[Date Prev][Date Next][Thread Prev][Thread Next][Date Index][Thread Index]

Re: crypto_scrypt-sse.c speedup



On Fri, Nov 16, 2012 at 02:21:14AM -0800, Colin Percival wrote:
> To be honest, I didn't spend a huge amount of time optimizing this code...

That's fine.  Your code is far more optimal and cleaner than most other
code out there, and we can optimize it further now. :-)  Unfortunately,
some optimizations make it less readable (although some others make it
more readable), but that's why you also have a reference implementation.
So I think we're OK making the -sse source file slightly less readable.

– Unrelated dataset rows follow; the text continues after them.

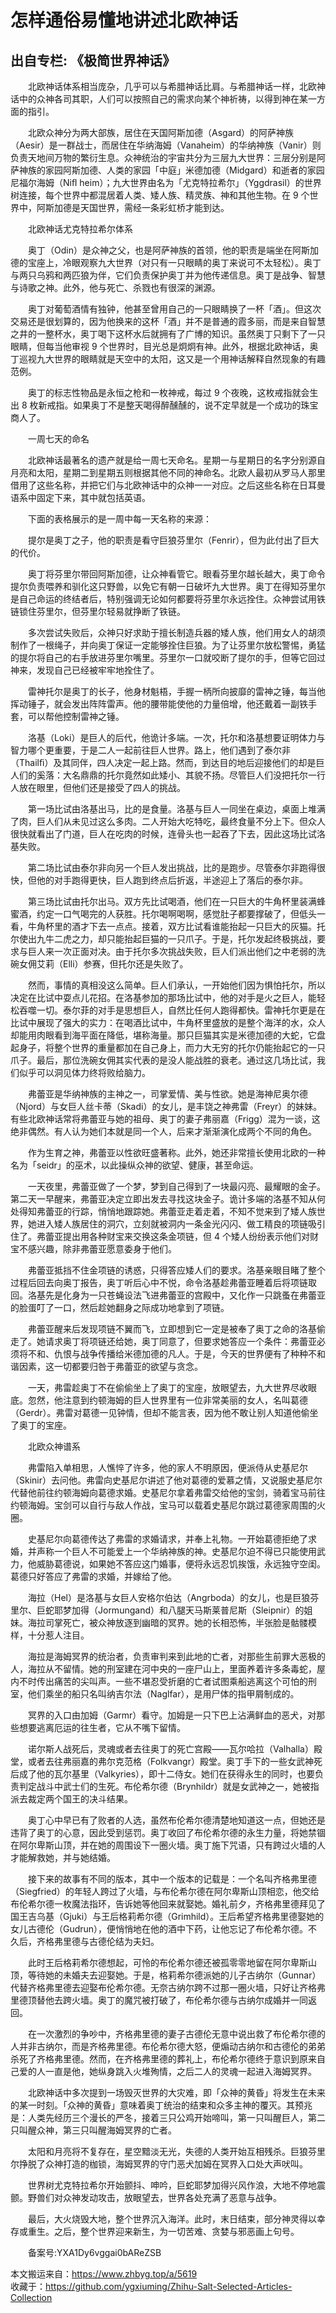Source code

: # 怎样通俗易懂地讲述北欧神话  
## 出自专栏: 《极简世界神话》  
&emsp;&emsp;北欧神话体系相当庞杂，几乎可以与希腊神话比肩。与希腊神话一样，北欧神话中的众神各司其职，人们可以按照自己的需求向某个神祈祷，以得到神在某一方面的指引。  
  
&emsp;&emsp;北欧众神分为两大部族，居住在天国阿斯加德（Asgard）的阿萨神族（Aesir）是一群战士，而居住在华纳海姆（Vanaheim）的华纳神族（Vanir）则负责天地间万物的繁衍生息。众神统治的宇宙共分为三层九大世界：三层分别是阿萨神族的家园阿斯加德、人类的家园「中庭」米德加德（Midgard）和逝者的家园尼福尔海姆（Niﬂ heim）；九大世界由名为「尤克特拉希尔」（Yggdrasil）的世界树连接，每个世界中都混居着人类、矮人族、精灵族、神和其他生物。在 9 个世界中，阿斯加德是天国世界，需经一条彩虹桥才能到达。  
  
&emsp;&emsp;北欧神话尤克特拉希尔体系  
  
&emsp;&emsp;奥丁（Odin）是众神之父，也是阿萨神族的首领，他的职责是端坐在阿斯加德的宝座上，冷眼观察九大世界（对只有一只眼睛的奥丁来说可不太轻松）。奥丁与两只乌鸦和两匹狼为伴，它们负责保护奥丁并为他传递信息。奥丁是战争、智慧与诗歌之神。此外，他与死亡、杀戮也有很深的渊源。  
  
&emsp;&emsp;奥丁对葡萄酒情有独钟，他甚至曾用自己的一只眼睛换了一杯「酒」。但这次交易还是很划算的，因为他换来的这杯「酒」并不是普通的霞多丽，而是来自智慧之井的一整杯水，奥丁喝下这杯水后就拥有了广博的知识。虽然奥丁只剩下了一只眼睛，但每当他审视 9 个世界时，目光总是炯炯有神。此外，根据北欧神话，奥丁巡视九大世界的眼睛就是天空中的太阳，这又是一个用神话解释自然现象的有趣范例。  
  
&emsp;&emsp;奥丁的标志性物品是永恒之枪和一枚神戒，每过 9 个夜晚，这枚戒指就会生出 8 枚新戒指。如果奥丁不是整天喝得醉醺醺的，说不定早就是一个成功的珠宝商人了。  
  
&emsp;&emsp;一周七天的命名  
  
&emsp;&emsp;北欧神话最著名的遗产就是给一周七天命名。星期一与星期日的名字分别源自月亮和太阳，星期二到星期五则根据其他不同的神命名。北欧人最初从罗马人那里借用了这些名称，并把它们与北欧神话中的众神一一对应。之后这些名称在日耳曼语系中固定下来，其中就包括英语。  
  
&emsp;&emsp;下面的表格展示的是一周中每一天名称的来源：  
  
&emsp;&emsp;提尔是奥丁之子，他的职责是看守巨狼芬里尔（Fenrir），但为此付出了巨大的代价。  
  
&emsp;&emsp;奥丁将芬里尔带回阿斯加德，让众神看管它。眼看芬里尔越长越大，奥丁命令提尔负责喂养和驯化这只野兽，以免它有朝一日破坏九大世界。奥丁在得知芬里尔是自己命运的终结者后，特别强调无论如何都要将芬里尔永远拴住。众神尝试用铁链锁住芬里尔，但芬里尔轻易就挣断了铁链。  
  
&emsp;&emsp;多次尝试失败后，众神只好求助于擅长制造兵器的矮人族，他们用女人的胡须制作了一根绳子，并向奥丁保证一定能够拴住巨狼。为了让芬里尔放松警惕，勇猛的提尔将自己的右手放进芬里尔嘴里。芬里尔一口就咬断了提尔的手，但等它回过神来，发现自己已经被牢牢地拴住了。  
  
&emsp;&emsp;雷神托尔是奥丁的长子，他身材魁梧，手握一柄所向披靡的雷神之锤，每当他挥动锤子，就会发出阵阵雷声。他的腰带能使他的力量倍增，他还戴着一副铁手套，可以帮他控制雷神之锤。  
  
&emsp;&emsp;洛基（Loki）是巨人的后代，他诡计多端。一次，托尔和洛基想要证明体力与智力哪个更重要，于是二人一起前往巨人世界。路上，他们遇到了泰尔非（Thailﬁ）及其同伴，四人决定一起上路。然而，到达目的地后迎接他们的却是巨人们的奚落：大名鼎鼎的托尔竟然如此矮小、其貌不扬。尽管巨人们没把托尔一行人放在眼里，但他们还是接受了四人的挑战。  
  
&emsp;&emsp;第一场比试由洛基出马，比的是食量。洛基与巨人一同坐在桌边，桌面上堆满了肉，巨人们从未见过这么多肉。二人开始大吃特吃，最终食量不分上下。但众人很快就看出了门道，巨人在吃肉的时候，连骨头也一起吞了下去，因此这场比试洛基失败。  
  
&emsp;&emsp;第二场比试由泰尔非向另一个巨人发出挑战，比的是跑步。尽管泰尔非跑得很快，但他的对手跑得更快，巨人跑到终点后折返，半途迎上了落后的泰尔非。  
  
&emsp;&emsp;第三场比试由托尔出马。双方先比试喝酒，他们在一只巨大的牛角杯里装满蜂蜜酒，约定一口气喝完的人获胜。托尔喝啊喝啊，感觉肚子都要撑破了，但低头一看，牛角杯里的酒才下去一点点。接着，双方比试看谁能抬起一只巨大的灰猫。托尔使出九牛二虎之力，却只能抬起巨猫的一只爪子。于是，托尔发起终极挑战，要求与巨人来一次正面对决。由于托尔多次挑战失败，巨人们派出他们之中老弱的洗碗女佣艾莉（Elli）参赛，但托尔还是失败了。  
  
&emsp;&emsp;然而，事情的真相没这么简单。巨人们承认，一开始他们因为惧怕托尔，所以决定在比试中耍点儿花招。在洛基参加的那场比试中，他的对手是火之巨人，能轻松吞噬一切。泰尔菲的对手是思想巨人，自然比任何人跑得都快。雷神托尔更是在比试中展现了强大的实力：在喝酒比试中，牛角杯里盛放的是整个海洋的水，众人却能用肉眼看到海平面在降低，堪称海量。那只巨猫其实是米德加德的大蛇，它盘起身子，将整个世界的重量都加在自己身上，而力大无穷的托尔仍能抬起它的一只爪子。最后，那位洗碗女佣其实代表的是没人能战胜的衰老。通过这几场比试，我们似乎可以洞见体力终将败给脑力。  
  
&emsp;&emsp;弗蕾亚是华纳神族的主神之一，司掌爱情、美与性欲。她是海神尼奥尔德（Njord）与女巨人丝卡蒂（Skadi）的女儿，是丰饶之神弗雷（Freyr）的妹妹。有些北欧神话常将弗蕾亚与她的祖母、奥丁的妻子弗丽嘉（Frigg）混为一谈，这绝非偶然。有人认为她们本就是同一个人，后来才渐渐演化成两个不同的角色。  
  
&emsp;&emsp;作为生育之神，弗蕾亚以性欲旺盛著称。此外，她还非常擅长使用北欧的一种名为「seidr」的巫术，以此操纵众神的欲望、健康，甚至命运。  
  
&emsp;&emsp;一天夜里，弗蕾亚做了一个梦，梦到自己得到了一块最闪亮、最耀眼的金子。第二天一早醒来，弗蕾亚决定立即出发去寻找这块金子。诡计多端的洛基不知从何处得知弗蕾亚的行踪，悄悄地跟踪她。弗蕾亚走着走着，不知不觉来到了矮人族世界，她进入矮人族居住的洞穴，立刻就被洞内一条金光闪闪、做工精良的项链吸引住了。弗蕾亚提出用各种财宝来交换这条金项链，但 4 个矮人纷纷表示他们对财宝不感兴趣，除非弗蕾亚愿意委身于他们。  
  
&emsp;&emsp;弗蕾亚抵挡不住金项链的诱惑，只得答应矮人们的要求。洛基亲眼目睹了整个过程后回去向奥丁报告，奥丁听后心中不悦，命令洛基趁弗蕾亚睡着后将项链取回。洛基先是化身为一只苍蝇设法飞进弗蕾亚的宫殿中，又化作一只跳蚤在弗蕾亚的脸蛋叮了一口，然后趁她翻身之际成功地拿到了项链。  
  
&emsp;&emsp;弗蕾亚醒来后发现项链不翼而飞，立即想到它一定是被奉了奥丁之命的洛基偷走了。她请求奥丁将项链还给她，奥丁同意了，但要求她答应一个条件：弗蕾亚必须将不和、仇恨与战争传播给米德加德的凡人。于是，今天的世界便有了种种不和谐因素，这一切都要归咎于弗蕾亚的欲望与贪念。  
  
&emsp;&emsp;一天，弗雷趁奥丁不在偷偷坐上了奥丁的宝座，放眼望去，九大世界尽收眼底。忽然，他注意到约顿海姆的巨人世界里有一位非常美丽的女人，名叫葛德（Gerdr）。弗雷对葛德一见钟情，但却不能言表，因为他不敢让别人知道他偷坐了奥丁的宝座。  
  
&emsp;&emsp;北欧众神谱系  
  
&emsp;&emsp;弗雷陷入单相思，人憔悴了许多，他的家人不明原因，便派侍从史基尼尔（Skinir）去问他。弗雷向史基尼尔讲述了他对葛德的爱慕之情，又说服史基尼尔代替他前往约顿海姆向葛德求婚。史基尼尔拿着弗雷交给他的宝剑，骑着宝马前往约顿海姆。宝剑可以自行与敌人作战，宝马可以载着史基尼尔跳过葛德家周围的火圈。  
  
&emsp;&emsp;史基尼尔向葛德传达了弗雷的求婚请求，并奉上礼物。一开始葛德拒绝了求婚，并声称一个巨人不可能爱上一个华纳神族的神。史基尼尔迫不得已只能使用武力，他威胁葛德说，如果她不答应这门婚事，便将永远忍饥挨饿，永远独守空闺。葛德只好答应了弗雷的求婚，并嫁给了他。  
  
&emsp;&emsp;海拉（Hel）是洛基与女巨人安格尔伯达（Angrboda）的女儿，也是巨狼芬里尔、巨蛇耶梦加得（Jormungand）和八腿天马斯莱普尼斯（Sleipnir）的姐妹。海拉司掌死亡，被众神放逐到幽暗的冥界。她的长相恐怖，半张脸是骷髅模样，十分惹人注目。  
  
&emsp;&emsp;海拉是海姆冥界的统治者，负责审判来到此地的亡者，对那些生前罪大恶极的人，海拉从不留情。她的刑室建在河中央的一座尸山上，里面养着许多条毒蛇，屋内不时传出痛苦的尖叫声。一些不堪忍受折磨的亡者试图乘船逃离这个可怕的刑室，他们乘坐的船只名叫纳吉尔法（Naglfar），是用尸体的指甲屑制成的。  
  
&emsp;&emsp;冥界的入口由加姆（Garmr）看守。加姆是一只下巴上沾满鲜血的恶犬，对那些想要逃离厄运的往生者，它从不嘴下留情。  
  
&emsp;&emsp;诺尔斯人战死后，灵魂或者去往奥丁的死亡宫殿——瓦尔哈拉（Valhalla）殿堂，或者去往弗丽嘉的弗尔克范格（Folkvangr）殿堂。奥丁手下的一些女武神死后成了他的瓦尔基里（Valkyries），即十二侍女。她们在获得永生的同时，也要负责判定战斗中武士们的生死。布伦希尔德（Brynhildr）就是女武神之一，她被指派去裁定两个国王的决斗结果。  
  
&emsp;&emsp;奥丁心中早已有了败者的人选，虽然布伦希尔德清楚地知道这一点，但她还是违背了奥丁的心意，因此受到惩罚。奥丁收回了布伦希尔德的永生力量，将她禁锢在阿尔卑斯山顶，并在她的周围设下一圈火墙。奥丁施下咒语，只有跨过火墙的人才能解救她，并与她结婚。  
  
&emsp;&emsp;接下来的故事有不同的版本，其中一个版本的记载是：一个名叫齐格弗里德（Siegfried）的年轻人跨过了火墙，与布伦希尔德在阿尔卑斯山顶相恋，他交给布伦希尔德一枚魔法指环，告诉她等他回来就娶她。婚礼前夕，齐格弗里德拜见了国王吉乌基（Gjuki）与王后格莉希尔德（Grimhild）。王后希望齐格弗里德娶她的女儿古德伦（Gudrun），便悄悄地在他的酒中下药，让他忘记了布伦希尔德。不久后，齐格弗里德与古德伦结为夫妇。  
  
&emsp;&emsp;此时王后格莉希尔德想起，可怜的布伦希尔德还被孤零零地留在阿尔卑斯山顶，等待她的未婚夫去迎娶她。于是，格莉希尔德派她的儿子古纳尔（Gunnar）代替齐格弗里德去迎娶布伦希尔德。无奈古纳尔跨不过那一圈火墙，只好让齐格弗里德顶替他去跨火墙。奥丁的魔咒被打破了，布伦希尔德与古纳尔成婚并一同返回。  
  
&emsp;&emsp;在一次激烈的争吵中，齐格弗里德的妻子古德伦无意中说出救了布伦希尔德的人并非古纳尔，而是齐格弗里德。布伦希尔德大怒，便煽动古纳尔和古德伦的弟弟杀死了齐格弗里德。然而，在齐格弗里德的葬礼上，布伦希尔德终于意识到原来自己爱的人一直是他，她纵身跳入火堆殉情，之后二人的灵魂一起进入海姆冥界。  
  
&emsp;&emsp;北欧神话中多次提到一场毁灭世界的大灾难，即「众神的黄昏」将发生在未来的某一时刻。「众神的黄昏」意味着奥丁统治的结束和众多主神的覆灭。其预兆是：人类先经历三个漫长的严冬，接着三只公鸡开始啼叫，第一只叫醒巨人，第二只叫醒众神，第三只叫醒海姆冥界的亡者。  
  
&emsp;&emsp;太阳和月亮将不复存在，星空黯淡无光，失德的人类开始互相残杀。巨狼芬里尔挣脱了众神打造的枷锁，海姆冥界的守门恶犬加姆在冥界入口处大声吠叫。  
  
&emsp;&emsp;世界树尤克特拉希尔开始颤抖、呻吟，巨蛇耶梦加得兴风作浪，大地不停地震颤。野兽们对众神发动攻击，放眼望去，世界各处充满了恶意与战争。  
  
&emsp;&emsp;最后，大火烧毁大地，整个世界沉入海洋。此时，末日结束，部分神灵得以幸存或重生。之后，整个世界迎来新生，为一切苦难、贪婪与邪恶画上句号。  
  
&emsp;&emsp;备案号:YXA1Dy6vggai0bAReZSB  
  
本文搬运来自：https://www.zhbyg.top/a/5619  
 收藏于：https://github.com/ygxiuming/Zhihu-Salt-Selected-Articles-Collection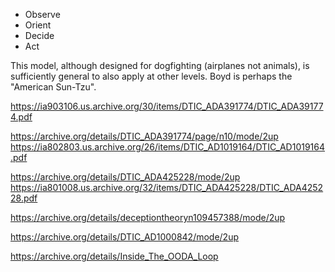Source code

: * Observe
* Orient
* Decide
* Act



This model, although designed for dogfighting (airplanes not animals), is sufficiently general to also apply at other levels. Boyd is perhaps the "American Sun-Tzu".


https://ia903106.us.archive.org/30/items/DTIC_ADA391774/DTIC_ADA391774.pdf

https://archive.org/details/DTIC_ADA391774/page/n10/mode/2up
https://ia802803.us.archive.org/26/items/DTIC_AD1019164/DTIC_AD1019164.pdf

https://archive.org/details/DTIC_ADA425228/mode/2up
https://ia801008.us.archive.org/32/items/DTIC_ADA425228/DTIC_ADA425228.pdf

https://archive.org/details/deceptiontheoryn109457388/mode/2up

https://archive.org/details/DTIC_AD1000842/mode/2up

https://archive.org/details/Inside_The_OODA_Loop


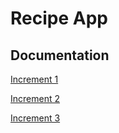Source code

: # Recipe App

## Documentation
[Increment 1](https://drive.google.com/drive/folders/1RXy5j13vA9OfV6v2fKtlgVWtMlTMTLXr?usp=sharing)

[Increment 2](https://drive.google.com/drive/folders/1f7kTZWNFPN9X1DCPW3oeFS-U1jUE0GTw?usp=sharing)

[Increment 3](https://drive.google.com/drive/folders/18tGMpdPeEZa1Bb7ck1CFEck4IN0zZ6Fl?usp=sharing)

> On 11/15/12 20:50, Solar Designer wrote:
> > I think having X as a local variable lets the compiler fully keep it in
> > registers, whereas having it passed into the function by reference may
> > result in unnecessary writes into the provided X array before the
> > function returns; it may also encourage the compiler to do such writes
> > inside the loop, especially since its iteration count is determined by r
> > and thus is not known at compile time (might be low).
> 
> Makes sense.

I ended up replacing the X array with two pointers, X and Y, which point
to Bin and Bout array elements.  This avoids having to save a copy of X.
(In your original code this was done with a blkcpy().  In my older
revision of the code, it was an extra assignment in salsa20_8_xor().
Now neither is needed.)

Alexander